Pictures paired with source code:

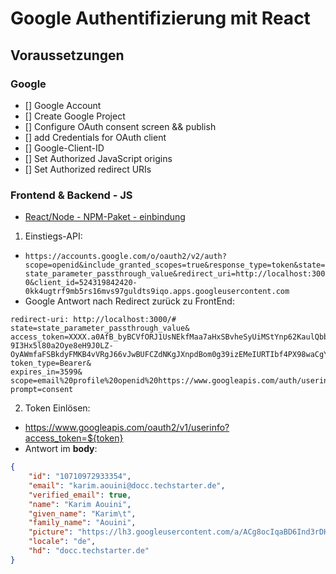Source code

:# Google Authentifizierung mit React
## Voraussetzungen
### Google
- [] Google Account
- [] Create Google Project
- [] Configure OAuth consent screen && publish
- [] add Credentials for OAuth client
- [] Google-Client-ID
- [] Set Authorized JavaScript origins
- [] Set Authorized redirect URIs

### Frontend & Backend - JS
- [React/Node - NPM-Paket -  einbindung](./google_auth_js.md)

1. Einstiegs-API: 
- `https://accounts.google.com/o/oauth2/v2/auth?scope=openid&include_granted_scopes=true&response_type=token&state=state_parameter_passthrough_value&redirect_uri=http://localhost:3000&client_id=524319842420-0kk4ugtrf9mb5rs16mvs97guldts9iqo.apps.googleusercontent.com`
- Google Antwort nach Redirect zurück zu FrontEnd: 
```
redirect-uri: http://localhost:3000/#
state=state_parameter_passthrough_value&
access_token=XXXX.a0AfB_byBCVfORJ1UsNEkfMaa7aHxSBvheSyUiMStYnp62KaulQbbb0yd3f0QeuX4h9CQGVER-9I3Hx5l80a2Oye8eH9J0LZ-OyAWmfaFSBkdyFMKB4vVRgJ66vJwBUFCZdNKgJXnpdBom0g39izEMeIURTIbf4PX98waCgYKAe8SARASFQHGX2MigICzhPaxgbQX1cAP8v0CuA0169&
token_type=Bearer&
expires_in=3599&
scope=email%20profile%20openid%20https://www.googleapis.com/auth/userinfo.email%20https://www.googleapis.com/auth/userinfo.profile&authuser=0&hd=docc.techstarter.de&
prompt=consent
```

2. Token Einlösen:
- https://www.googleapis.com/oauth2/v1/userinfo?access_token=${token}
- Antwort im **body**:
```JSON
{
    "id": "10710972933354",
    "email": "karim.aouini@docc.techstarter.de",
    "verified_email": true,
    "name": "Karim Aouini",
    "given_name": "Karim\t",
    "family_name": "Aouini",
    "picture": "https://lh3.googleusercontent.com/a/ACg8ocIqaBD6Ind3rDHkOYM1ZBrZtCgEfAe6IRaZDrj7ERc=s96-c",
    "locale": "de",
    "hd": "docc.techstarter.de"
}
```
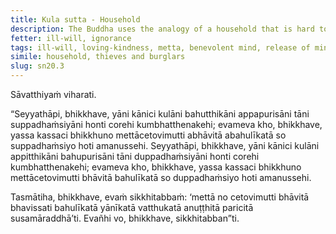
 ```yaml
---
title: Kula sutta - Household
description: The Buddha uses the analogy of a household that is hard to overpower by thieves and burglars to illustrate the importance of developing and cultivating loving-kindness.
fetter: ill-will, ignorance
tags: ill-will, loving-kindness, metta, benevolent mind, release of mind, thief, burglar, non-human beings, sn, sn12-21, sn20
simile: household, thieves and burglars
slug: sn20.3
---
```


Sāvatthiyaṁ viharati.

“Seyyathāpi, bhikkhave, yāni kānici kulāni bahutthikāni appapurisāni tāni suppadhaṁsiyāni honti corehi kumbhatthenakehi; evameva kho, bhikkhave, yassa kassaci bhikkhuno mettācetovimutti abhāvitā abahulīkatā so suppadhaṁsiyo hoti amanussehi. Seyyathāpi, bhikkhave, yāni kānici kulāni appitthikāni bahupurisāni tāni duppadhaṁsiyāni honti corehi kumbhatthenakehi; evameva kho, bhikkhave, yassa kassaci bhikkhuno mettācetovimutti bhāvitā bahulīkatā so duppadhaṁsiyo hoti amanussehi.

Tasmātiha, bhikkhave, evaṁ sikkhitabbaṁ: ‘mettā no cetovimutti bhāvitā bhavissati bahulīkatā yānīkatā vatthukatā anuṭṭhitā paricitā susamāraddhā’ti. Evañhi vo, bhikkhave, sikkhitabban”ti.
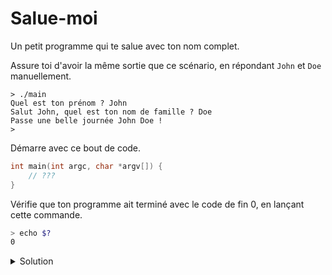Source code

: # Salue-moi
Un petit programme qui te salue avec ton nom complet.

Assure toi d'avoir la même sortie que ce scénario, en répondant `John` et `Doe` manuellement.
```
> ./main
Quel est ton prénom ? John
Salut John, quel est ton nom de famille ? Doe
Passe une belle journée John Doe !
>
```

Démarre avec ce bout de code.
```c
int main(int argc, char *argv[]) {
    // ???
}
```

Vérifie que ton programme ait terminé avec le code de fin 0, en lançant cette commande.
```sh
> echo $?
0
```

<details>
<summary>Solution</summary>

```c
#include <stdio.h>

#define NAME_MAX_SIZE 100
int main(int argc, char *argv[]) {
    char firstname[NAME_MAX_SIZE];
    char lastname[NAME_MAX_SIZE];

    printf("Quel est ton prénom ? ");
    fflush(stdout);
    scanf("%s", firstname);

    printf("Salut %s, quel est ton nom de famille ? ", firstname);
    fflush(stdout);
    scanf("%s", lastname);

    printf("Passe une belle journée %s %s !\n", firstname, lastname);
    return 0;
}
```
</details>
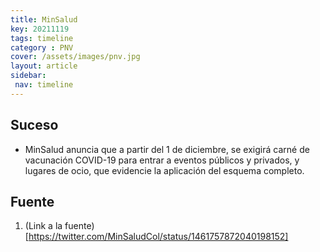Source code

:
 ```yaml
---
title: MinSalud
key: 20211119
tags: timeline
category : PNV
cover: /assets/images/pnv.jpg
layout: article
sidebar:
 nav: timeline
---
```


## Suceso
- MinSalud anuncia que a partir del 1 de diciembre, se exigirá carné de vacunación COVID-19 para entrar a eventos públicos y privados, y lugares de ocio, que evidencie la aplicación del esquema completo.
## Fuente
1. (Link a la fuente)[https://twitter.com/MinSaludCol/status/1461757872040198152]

Your assignment => All entries should be reproduced exactly; no picture belongs in the result.

Your response =>
Source code

:# Google Authentifizierung mit React
## Voraussetzungen
### Google
- [] Google Account
- [] Create Google Project
- [] Configure OAuth consent screen && publish
- [] add Credentials for OAuth client
- [] Google-Client-ID
- [] Set Authorized JavaScript origins
- [] Set Authorized redirect URIs

### Frontend & Backend - JS
- [React/Node - NPM-Paket -  einbindung](./google_auth_js.md)

1. Einstiegs-API: 
- `https://accounts.google.com/o/oauth2/v2/auth?scope=openid&include_granted_scopes=true&response_type=token&state=state_parameter_passthrough_value&redirect_uri=http://localhost:3000&client_id=524319842420-0kk4ugtrf9mb5rs16mvs97guldts9iqo.apps.googleusercontent.com`
- Google Antwort nach Redirect zurück zu FrontEnd: 
```
redirect-uri: http://localhost:3000/#
state=state_parameter_passthrough_value&
access_token=XXXX.a0AfB_byBCVfORJ1UsNEkfMaa7aHxSBvheSyUiMStYnp62KaulQbbb0yd3f0QeuX4h9CQGVER-9I3Hx5l80a2Oye8eH9J0LZ-OyAWmfaFSBkdyFMKB4vVRgJ66vJwBUFCZdNKgJXnpdBom0g39izEMeIURTIbf4PX98waCgYKAe8SARASFQHGX2MigICzhPaxgbQX1cAP8v0CuA0169&
token_type=Bearer&
expires_in=3599&
scope=email%20profile%20openid%20https://www.googleapis.com/auth/userinfo.email%20https://www.googleapis.com/auth/userinfo.profile&authuser=0&hd=docc.techstarter.de&
prompt=consent
```

2. Token Einlösen:
- https://www.googleapis.com/oauth2/v1/userinfo?access_token=${token}
- Antwort im **body**:
```JSON
{
    "id": "10710972933354",
    "email": "karim.aouini@docc.techstarter.de",
    "verified_email": true,
    "name": "Karim Aouini",
    "given_name": "Karim\t",
    "family_name": "Aouini",
    "picture": "https://lh3.googleusercontent.com/a/ACg8ocIqaBD6Ind3rDHkOYM1ZBrZtCgEfAe6IRaZDrj7ERc=s96-c",
    "locale": "de",
    "hd": "docc.techstarter.de"
}
```
 ```yaml
---
title: Kula sutta - Household
description: The Buddha uses the analogy of a household that is hard to overpower by thieves and burglars to illustrate the importance of developing and cultivating loving-kindness.
fetter: ill-will, ignorance
tags: ill-will, loving-kindness, metta, benevolent mind, release of mind, thief, burglar, non-human beings, sn, sn12-21, sn20
simile: household, thieves and burglars
slug: sn20.3
---
```


Sāvatthiyaṁ viharati.

“Seyyathāpi, bhikkhave, yāni kānici kulāni bahutthikāni appapurisāni tāni suppadhaṁsiyāni honti corehi kumbhatthenakehi; evameva kho, bhikkhave, yassa kassaci bhikkhuno mettācetovimutti abhāvitā abahulīkatā so suppadhaṁsiyo hoti amanussehi. Seyyathāpi, bhikkhave, yāni kānici kulāni appitthikāni bahupurisāni tāni duppadhaṁsiyāni honti corehi kumbhatthenakehi; evameva kho, bhikkhave, yassa kassaci bhikkhuno mettācetovimutti bhāvitā bahulīkatā so duppadhaṁsiyo hoti amanussehi.

Tasmātiha, bhikkhave, evaṁ sikkhitabbaṁ: ‘mettā no cetovimutti bhāvitā bhavissati bahulīkatā yānīkatā vatthukatā anuṭṭhitā paricitā susamāraddhā’ti. Evañhi vo, bhikkhave, sikkhitabban”ti.
Source code

: # Salue-moi
Un petit programme qui te salue avec ton nom complet.

Assure toi d'avoir la même sortie que ce scénario, en répondant `John` et `Doe` manuellement.
```
> ./main
Quel est ton prénom ? John
Salut John, quel est ton nom de famille ? Doe
Passe une belle journée John Doe !
>
```

Démarre avec ce bout de code.
```c
int main(int argc, char *argv[]) {
    // ???
}
```

Vérifie que ton programme ait terminé avec le code de fin 0, en lançant cette commande.
```sh
> echo $?
0
```

<details>
<summary>Solution</summary>

```c
#include <stdio.h>

#define NAME_MAX_SIZE 100
int main(int argc, char *argv[]) {
    char firstname[NAME_MAX_SIZE];
    char lastname[NAME_MAX_SIZE];

    printf("Quel est ton prénom ? ");
    fflush(stdout);
    scanf("%s", firstname);

    printf("Salut %s, quel est ton nom de famille ? ", firstname);
    fflush(stdout);
    scanf("%s", lastname);

    printf("Passe une belle journée %s %s !\n", firstname, lastname);
    return 0;
}
```
</details>
Source code

:
 ```yaml
---
title: MinSalud
key: 20211119
tags: timeline
category : PNV
cover: /assets/images/pnv.jpg
layout: article
sidebar:
 nav: timeline
---
```


## Suceso
- MinSalud anuncia que a partir del 1 de diciembre, se exigirá carné de vacunación COVID-19 para entrar a eventos públicos y privados, y lugares de ocio, que evidencie la aplicación del esquema completo.
## Fuente
1. (Link a la fuente)[https://twitter.com/MinSaludCol/status/1461757872040198152]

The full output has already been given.